I watched this film probably about 2 years ago at some very early hour of the morning. The Smithereens was one of those films which was strangely compelling in an empty sort of way, there is this incredibly overpowering early 80's economically, socially and artistically bleak skew on everything. This feeling alone makes the film worth watching, and the completely disconnected and irrelevant life of the main character evokes strange emotions of sympathy and intense loneliness. I can't tell you much about the story-line other than it is following the life of a young woman who is a bit of a miscreant and is getting nowhere incredibly fast. Desolation, vacuity and depression at its best!
There's something about black and white checkered miniskirts in 1982 that sums up an entire era.
"Smithereens" documents a brief history of an archetype that many are familiar with: the Hip Urban Street Punk on a Path to Nowhere.
What makes this film superb is that it treats the subject with a frank honesty rarely seen in such a genre. No happy endings, convoluted plot points or moral judgments are imposed upon Wren as she bumbles about New York trying to make her way.

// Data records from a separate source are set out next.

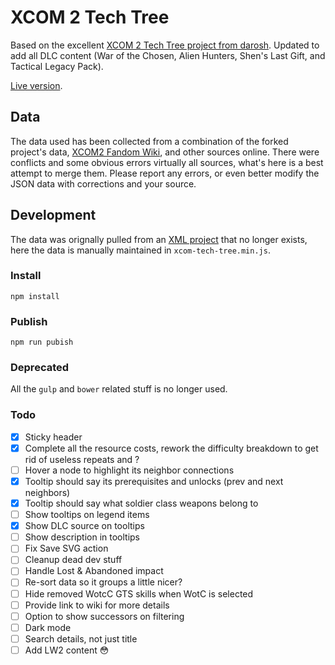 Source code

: # XCOM 2 Tech Tree

Based on the excellent [XCOM 2 Tech Tree project from darosh](https://darosh.github.io/xcom2-tech-tree/). Updated to add all DLC content (War of the Chosen, Alien Hunters, Shen's Last Gift, and Tactical Legacy Pack).

[Live version](https://aaronbeall.github.io/xcom2-tech-tree/).

## Data

The data used has been collected from a combination of the forked project's data, [XCOM2 Fandom Wiki](https://xcom.fandom.com/wiki/XCOM_2), and other sources online. There were conflicts and some obvious errors virtually all sources, what's here is a best attempt to merge them. Please report any errors, or even better modify the JSON data with corrections and your source.

## Development

The data was orignally pulled from an [XML project](https://github.com/mstum/xcom2) that no longer exists, here the data is manually maintained in `xcom-tech-tree.min.js`.

### Install

```
npm install
```

### Publish

```
npm run pubish
```

### Deprecated

All the `gulp` and `bower` related stuff is no longer used.

### Todo

- [x] Sticky header
- [x] Complete all the resource costs, rework the difficulty breakdown to get rid of useless repeats and ?
- [ ] Hover a node to highlight its neighbor connections
- [x] Tooltip should say its prerequisites and unlocks (prev and next neighbors)
- [x] Tooltip should say what soldier class weapons belong to
- [ ] Show tooltips on legend items
- [x] Show DLC source on tooltips
- [ ] Show description in tooltips
- [ ] Fix Save SVG action
- [ ] Cleanup dead dev stuff
- [ ] Handle Lost & Abandoned impact
- [ ] Re-sort data so it groups a little nicer?
- [ ] Hide removed WotcC GTS skills when WotC is selected
- [ ] Provide link to wiki for more details
- [ ] Option to show successors on filtering
- [ ] Dark mode
- [ ] Search details, not just title
- [ ] Add LW2 content 😳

She is neither likable nor despicable. Belonging to no demographic, she creates her own. She has vague desires, but no goals. And as such an aimless character, the film's closing shot is quite perfect.
"Smithereens" is an engaging, refreshingly stark 'documentary' that does not gloss over its themes with the glitz and glitter otherwise prevalent in the early 80's. It successfully encapsulates a time and a lifestyle rarely portrayed correctly, except maybe in "Sid & Nancy".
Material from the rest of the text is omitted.